Agora passemos à história ficcional: no filme "O homem com dois cérebros" (The man with two brains, EUA, 1983, dir: Carl Renner) o neurocirurgião Michael Hfuhruhurr (Steve Martin) se apaixona pelo cérebro sem corpo de uma mulher, com "quem" se comunica telepaticamente. Esse cérebro em uma cuba - mantido vivo graças a uma tecnologia desenvolvida pelo cientista Dr. Alfred Necessiter - pertence à mulher dos seus sonhos. O problema é que ela (ou melhor, seu cérebro) não tem um corpo. Hfuhuruhurr, que é incapaz de matar uma pessoa, pensa inicialmente em transplantá-lo em um gorila (mas rapidamente desiste da ideia ao se imaginar fazendo sexo com tal animal). Depois pensa em matar uma prostituta, mas também desiste porque sua amada teria uma voz irritante. Finalmente, Hfuhuruhurr  acaba realizando o transplante no belo corpo de sua esposa Dolores Benedict (Kathleen Turner), que acabara de ser assassinada. A piada do filme é que, sem que o neurocirurgião saiba, o "eu" cujo cérebro ele se apaixonou tem uma espécie de transtorno de compulsão alimentar. Com isso, após o processo de transplante do cérebro de sua amada no corpo de Dolores, esta torna-se, em pouco tempo, extremamente obesa, tal como seu "corpo" anterior. 

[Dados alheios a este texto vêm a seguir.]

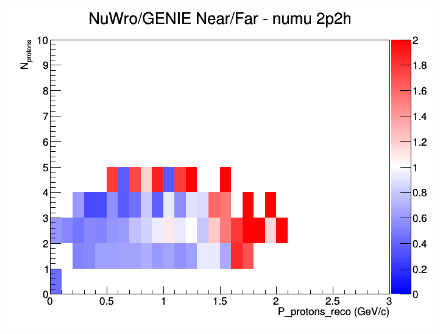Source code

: \documentclass[12pt]{article}
\begin{document}
\begin{figure}[h]
\endminipage
{}
\includegraphics[width=\linewidth]{eff_N_P/FGT/protons/ratios/2p2h_NuWro_GENIE_numu_NF_N_P.png}
\endminipage
\newline
\end{figure}
\clearpage
\end{document}
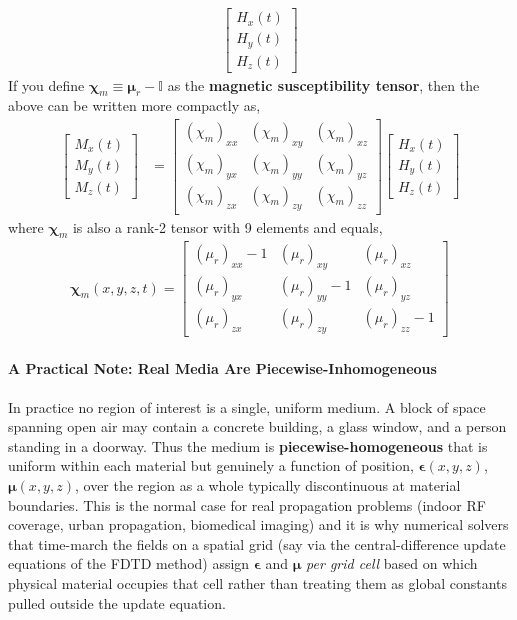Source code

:\begin{itemize}
\begin{align*}
\begin{bmatrix}
        H_x(t) \\
        H_y(t) \\
        H_z(t)
      \end{bmatrix}
    \end{align*}
    If you define \( \boldsymbol{\chi}_m \equiv \boldsymbol{\mu}_r - \mathbb{I} \) as the
    \textbf{magnetic susceptibility tensor}, then the above can be written more compactly
    as,
    \begin{align*}
      \begin{bmatrix}
        M_x(t) \\
        M_y(t) \\
        M_z(t)
      \end{bmatrix}
      &=
      \begin{bmatrix}
        (\chi_m)_{xx} & (\chi_m)_{xy} & (\chi_m)_{xz} \\
        (\chi_m)_{yx} & (\chi_m)_{yy} & (\chi_m)_{yz} \\
        (\chi_m)_{zx} & (\chi_m)_{zy} & (\chi_m)_{zz}
      \end{bmatrix}
      \begin{bmatrix}
        H_x(t) \\
        H_y(t) \\
        H_z(t)
      \end{bmatrix}
    \end{align*}
    where \( \boldsymbol{\chi}_m \) is also a rank-2 tensor with 9 elements and equals,
    \begin{align*}
      \boldsymbol{\chi}_m(x,y,z,t) = \begin{bmatrix}
        (\mu_r)_{xx} - 1 & (\mu_r)_{xy} & (\mu_r)_{xz} \\
        (\mu_r)_{yx} & (\mu_r)_{yy} - 1 & (\mu_r)_{yz} \\
        (\mu_r)_{zx} & (\mu_r)_{zy} & (\mu_r)_{zz} - 1
      \end{bmatrix}
    \end{align*}
\end{itemize}

\paragraph{A Practical Note: Real Media Are Piecewise-Inhomogeneous}
In practice no region of interest is a single, uniform medium. A block of
space spanning open air may contain a concrete building, a glass window,
and a person standing in a doorway. Thus the medium  is \textbf{piecewise-homogeneous}
that is uniform within each material but genuinely a function of position,
\( \boldsymbol{\epsilon}(x,y,z) \), \( \boldsymbol{\mu}(x,y,z) \), over the
region as a whole typically discontinuous at material boundaries. This is
the normal case for real propagation problems (indoor RF coverage, urban
propagation, biomedical imaging) and it is why numerical solvers that time-march
the fields on a spatial grid (say via the central-difference update
equations of the FDTD method) assign \( \boldsymbol{\epsilon} \) and
\( \boldsymbol{\mu} \) \emph{per grid cell} based on which physical material
occupies that cell rather than treating them as global constants pulled outside the
update equation.
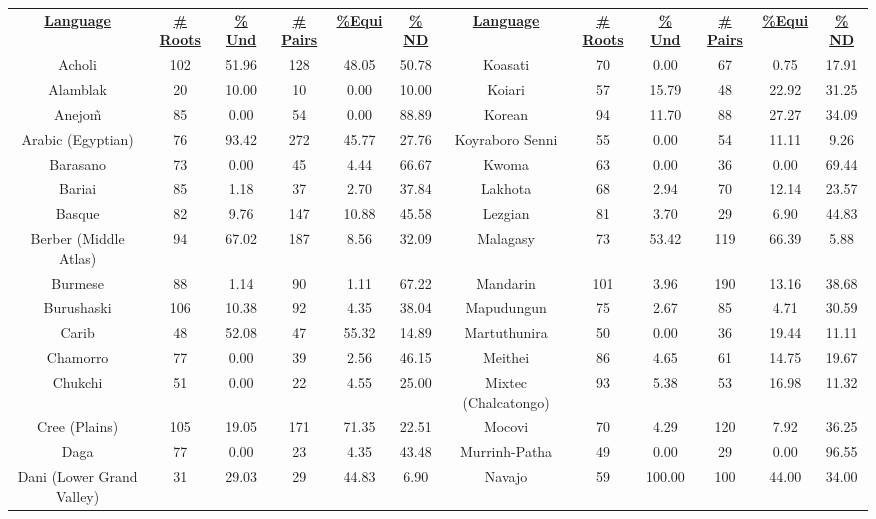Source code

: \begin{tabular}{cccccccccccc}
\underline{\textbf{Language}} & \underline{\textbf{\# Roots}} & \underline{\textbf{\% Und}} & \underline{\textbf{\# Pairs}} & \underline{\textbf{\%Equi}} & \underline{\textbf{\% ND}} & \underline{\textbf{Language}} & \underline{\textbf{\# Roots}} & \underline{\textbf{\% Und}} & \underline{\textbf{\# Pairs}} & \underline{\textbf{\%Equi}} & \underline{\textbf{\% ND}} \\
Acholi & 102 & 51.96 & 128 & 48.05 & 50.78 & Koasati & 70 & 0.00 & 67 & 0.75 & 17.91 \\
Alamblak & 20 & 10.00 & 10 & 0.00 & 10.00 & Koiari & 57 & 15.79 & 48 & 22.92 & 31.25 \\
Anejo\~{m} & 85 & 0.00 & 54 & 0.00 & 88.89 & Korean & 94 & 11.70 & 88 & 27.27 & 34.09 \\
Arabic (Egyptian) & 76 & 93.42 & 272 & 45.77 & 27.76 & Koyraboro Senni & 55 & 0.00 & 54 & 11.11 & 9.26 \\
Barasano & 73 & 0.00 & 45 & 4.44 & 66.67 & Kwoma & 63 & 0.00 & 36 & 0.00 & 69.44 \\
Bariai & 85 & 1.18 & 37 & 2.70 & 37.84 & Lakhota & 68 & 2.94 & 70 & 12.14 & 23.57 \\
Basque & 82 & 9.76 & 147 & 10.88 & 45.58 & Lezgian & 81 & 3.70 & 29 & 6.90 & 44.83 \\
Berber (Middle Atlas) & 94 & 67.02 & 187 & 8.56 & 32.09 & Malagasy & 73 & 53.42 & 119 & 66.39 & 5.88 \\
Burmese & 88 & 1.14 & 90 & 1.11 & 67.22 & Mandarin & 101 & 3.96 & 190 & 13.16 & 38.68 \\
Burushaski & 106 & 10.38 & 92 & 4.35 & 38.04 & Mapudungun & 75 & 2.67 & 85 & 4.71 & 30.59 \\
Carib & 48 & 52.08 & 47 & 55.32 & 14.89 & Martuthunira & 50 & 0.00 & 36 & 19.44 & 11.11 \\
Chamorro & 77 & 0.00 & 39 & 2.56 & 46.15 & Meithei & 86 & 4.65 & 61 & 14.75 & 19.67 \\
Chukchi & 51 & 0.00 & 22 & 4.55 & 25.00 & Mixtec (Chalcatongo) & 93 & 5.38 & 53 & 16.98 & 11.32 \\
Cree (Plains) & 105 & 19.05 & 171 & 71.35 & 22.51 & Mocovi & 70 & 4.29 & 120 & 7.92 & 36.25 \\
Daga & 77 & 0.00 & 23 & 4.35 & 43.48 & Murrinh-Patha & 49 & 0.00 & 29 & 0.00 & 96.55 \\
Dani (Lower Grand Valley) & 31 & 29.03 & 29 & 44.83 & 6.90 & Navajo & 59 & 100.00 & 100 & 44.00 & 34.00 \\

\end{tabular}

O que estas duas histórias tem em comum é a ideia de que nós somos os nossos cérebros, ou seja, tudo o que somos, pensamos e sentimos não somente ESTÁ no nosso cérebro mas como, de certa forma, É o nosso cérebro. Como afirmou o geneticista Francis Crick, no livro A hipótese espantosa, "você, suas alegrias e tristezas, suas lembranças e ambições, seu senso de identidade pessoal e livre-arbítrio, não são mais do que o comportamento de um imenso conjunto de células nervosas e suas moléculas associadas". Assim, na hipótese de um transplante de cérebro, na verdade o que estaria sendo realizado seria um transplante de corpo, haja vista que o "eu", com todas as suas peculiaridades e singularidades, estaria contido no cérebro - ou melhor, seria o cérebro. Como disse o neurocientista alemão Manfred Spitzer (nesta entrevista), "ninguém quer um outro cérebro, mesmo se ele estivesse cheio de conhecimento. O seu cérebro é sua identidade. Você é o seu cérebro. Se alguém te desse outro cérebro, você não seria mais você". Isto não é tão óbvio? O que pretendo argumentar abaixo é que não: isto não é óbvio e não, não somos o nosso cérebro!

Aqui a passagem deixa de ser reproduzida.